Le dessin est « le labeur secret » selon les propres mots de l'artiste, la part de l'intime du maître architecte.
Avec
près de 6500 pièces, la Fondation Le Corbusier détient l'essentiel de
ces dessins. Le jeune homme, qui a dessiné depuis son plus jeune âge,
décidera dès ses 15 ans de devenir artiste-peintre, mais son professeur
de l'époque, qui ne lui trouve pas plus de talent que cela pour la
peinture, va l'orienter . . . vers l'architecture.
En regard de son
activité d'architecte, de celles de théoricien, d'homme de lettres et de
peintre, la production graphique de le Corbusier et le dessin sont
longtemps demeurés plutôt la part secrète de son oeuvre.
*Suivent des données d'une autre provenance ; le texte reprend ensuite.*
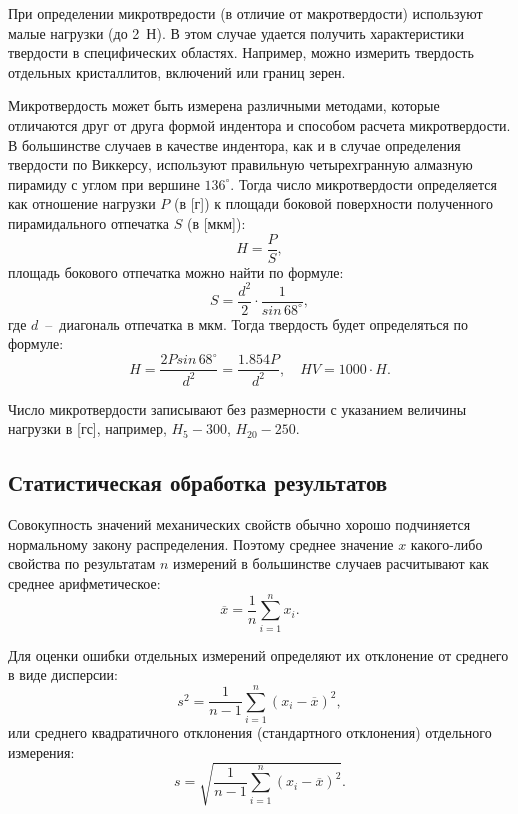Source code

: \documentclass[12pt, a4paper]{article}
\begin{document}
    При определении микротвредости (в отличие от макротвердости) используют малые нагрузки (до 2~Н). В этом случае удается получить характеристики твердости в специфических областях. Например, можно измерить твердость отдельных кристаллитов, включений или границ зерен. 
    
    Микротвердость может быть измерена различными методами, которые отличаются друг от друга формой индентора и способом расчета микротвердости. В большинстве случаев в качестве индентора, как и в случае определения твердости по Виккерсу, используют правильную четырехгранную алмазную пирамиду с углом при вершине $136^\circ$. Тогда число микротвердости определяется как отношение нагрузки $P$ (в [г]) к площади боковой поверхности полученного пирамидального отпечатка $S$ (в [мкм]):
    \begin{equation}
        H = \frac{P}{S},
        \label{eq1}
    \end{equation}
    площадь бокового отпечатка можно найти по формуле:
    \begin{equation}
        S = \frac{d^2}{2} \cdot \frac{1}{sin \, 68^\circ},
        \label{eq2}
    \end{equation}
    где $d$~--~диагональ отпечатка в мкм. Тогда твердость будет определяться по формуле:
    \begin{equation}
        H = \frac{2Psin \, 68^\circ}{d^2} = \frac{1.854 P}{d^2}, \quad HV = 1000 \cdot H.
        \label{eq3}
    \end{equation}
    
    Число микротвердости записывают без размерности с указанием величины нагрузки в [гс], например,  $H_5-300$, $H_{20}-250$.
    
    \subsection{Статистическая обработка результатов}
    
    Совокупность значений механических свойств обыч­но хорошо подчиняется нормальному закону распределения. Поэтому среднее значение $x$ какого-либо свойства по результатам $n$ измерений в большинстве случаев расчитывают как среднее арифметическое:
    \begin{equation}
        \overline{x} = \frac{1}{n} \sum_{i=1}^{n} x_{i}.
        \label{eq4}
    \end{equation}
    
    Для оценки ошибки отдельных измерений определяют их отклонение от среднего в виде дисперсии:
    \begin{equation}
        s^{2} = \frac{1}{n-1} \sum_{i=1}^{n} (x_{i} - \overline{x})^{2},
        \label{eq5}
    \end{equation}
    или среднего квадратичного отклонения (стандартного отклонения) отдельного измерения:
    \begin{equation}
        s = \sqrt{\frac{1}{n-1} \sum_{i=1}^{n} (x_{i} - \overline{x})^{2}}.
        \label{eq6}
    \end{equation}
    
\end{document}
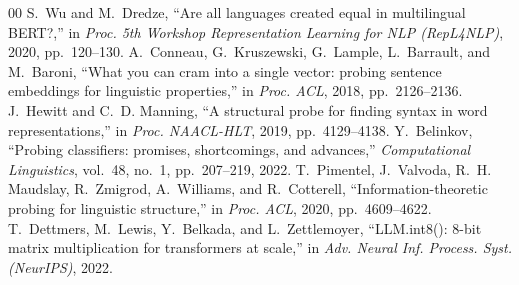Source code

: \documentclass[conference]{IEEEtran}
\begin{document}
\begin{thebibliography}{00}
 S.~Wu and M.~Dredze, ``Are all languages created equal in multilingual BERT?,'' in \emph{Proc. 5th Workshop Representation Learning for NLP (RepL4NLP)}, 2020, pp.~120--130.
 A.~Conneau, G.~Kruszewski, G.~Lample, L.~Barrault, and M.~Baroni, ``What you can cram into a single vector: probing sentence embeddings for linguistic properties,'' in \emph{Proc. ACL}, 2018, pp.~2126--2136.
 J.~Hewitt and C.~D. Manning, ``A structural probe for finding syntax in word representations,'' in \emph{Proc. NAACL-HLT}, 2019, pp.~4129--4138.
 Y.~Belinkov, ``Probing classifiers: promises, shortcomings, and advances,'' \emph{Computational Linguistics}, vol.~48, no.~1, pp.~207--219, 2022.
 T.~Pimentel, J.~Valvoda, R.~H. Maudslay, R.~Zmigrod, A.~Williams, and R.~Cotterell, ``Information-theoretic probing for linguistic structure,'' in \emph{Proc. ACL}, 2020, pp.~4609--4622.
 T.~Dettmers, M.~Lewis, Y.~Belkada, and L.~Zettlemoyer, ``LLM.int8(): 8-bit matrix multiplication for transformers at scale,'' in \emph{Adv. Neural Inf. Process. Syst. (NeurIPS)}, 2022.
\end{thebibliography}
\end{document}
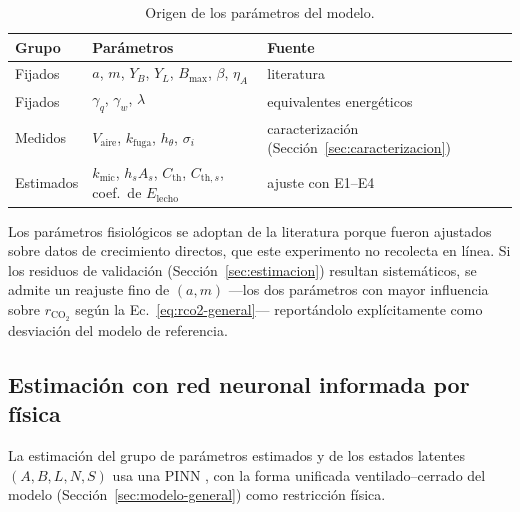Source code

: \begin{table}[htbp]
  \centering
  \caption{Origen de los parámetros del modelo.}
  \label{tab:parametros}
\begin{tabularx}{\textwidth}{@{}>{\raggedright\arraybackslash}p{}>{\raggedright\arraybackslash}p{}>{\raggedright\arraybackslash}X@{}}
    Grupo & Parámetros & Fuente \\
    \hline
    Fijados & $a$, $m$, $Y_B$, $Y_L$, $B_{\max}$, $\beta$, $\eta_A$ &
    literatura \citep{eriksenDynamicModellingFeed2022,eriksenMetabolicPerformanceFeed2024} \\
    Fijados & $\gamma_q$, $\gamma_w$, $\lambda$ &
    equivalentes energéticos \citep{lightonMeasuringMetabolicRates2008,hansenUseCalorespirometricRatios2004} \\
    Medidos & $V_{\mathrm{aire}}$, $k_{\mathrm{fuga}}$, $h_\theta$, $\sigma_i$ &
    caracterización (Sección~\ref{sec:caracterizacion}) \\
    Estimados & $k_{\mathrm{mic}}$, $h_s A_s$, $C_{\mathrm{th}}$, $C_{\mathrm{th},s}$,
    coef.\ de $E_{\mathrm{lecho}}$ & ajuste con E1--E4 \\
    \hline
  \end{tabularx}
\end{table}

\begin{remark}
Los parámetros fisiológicos se adoptan de la literatura porque fueron
ajustados sobre datos de crecimiento directos, que este experimento no
recolecta en línea. Si los residuos de validación (Sección~\ref{sec:estimacion})
resultan sistemáticos, se admite un reajuste fino de $(a, m)$ ---los dos
parámetros con mayor influencia sobre $r_{\mathrm{CO_2}}$ según la
Ec.~\eqref{eq:rco2-general}--- reportándolo explícitamente como desviación
del modelo de referencia.
\end{remark}

\subsection{Estimación con red neuronal informada por física}\label{sec:pinn}

La estimación del grupo de parámetros estimados y de los estados latentes
$(A, B, L, N, S)$ usa una PINN \citep{raissiPhysicsinformedNeuralNetworks2019a},
con la forma unificada ventilado--cerrado del modelo
(Sección~\ref{sec:modelo-general}) como restricción física.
La valeur
esthétique, historique et scientifique de ce corpus, la variété des
thèmes, des techniques et des langages stylistiques explorés en feront
pourtant un ensemble d'une richesse exceptionnelle dans l'histoire de
l'art du XXe siècle.
Le cheminement créatif, son évolution pas à
pas et ses méandres, peuvent se suivre tout au long des années, de sa
jeunesse jusqu'à son dernier souffle de vie. Le Corbusier dessinera très
souvent pour garder « la mémoire » non seulement des lieux qu'il
découvre au cours de ses nombreux voyages , mais aussi des idées. Dans
ce but, il réalise des dessins au crayon, des encres, des aquarelles,
des pastels. Le dessin, au fil des ans, deviendra l'outil d’élaboration
d’un langage esthétique, en l’occurrence le Purisme ; le trait se fait
vigoureux, incisif, et les combinaisons d’objets usuels où se mêle
parfois un personnage - ici une femme - mènent à la création de formes
nouvelles.
Le Corbusier illustrera le renouvellement radical d’une esthétique, dans
des compositions où les formes organiques (coquillages, os, bois…) font
intrusion dans des natures mortes aux objets distordus dans lesquelles
l’artiste exploitera le rapport dialectique du dessin et de la couleur.
On
sait que l’exploration du thème féminin (thème majeur dans l’esthétique
de l'artiste) sera décliné à toutes les époques de sa création en de
multiples études dans lesquelles Le Corbusier exploitera la plupart des
techniques (pointe d’argent, crayon de couleur, pastel, craie grasse,
gouache, encre de couleur, technique mixte …) pour traduire les formes
souvent les plus généreuses.
Le Corbusier travaillera sur la «
synthèse des arts », exploitant reprises et réinterprétations de thèmes
antérieurs qui par de multiples variations aboutissent aux diverses
formes d’expression explorées par l’artiste (dessin, peinture,
sculpture, collage, tapisserie, …) , ainsi que les grandes compositions
des années cinquante où l’artiste s’autorise à évoquer les thèmes chers à
Picasso (Taureau, Minotaure, Icône ou Totem.)
Ce n'est que dans les
années 50 que Le Corbusier aborde les thèmes hédonistes (la rêverie, le
farniente, l’amour, la musique, la villégiature à Cap Martin…)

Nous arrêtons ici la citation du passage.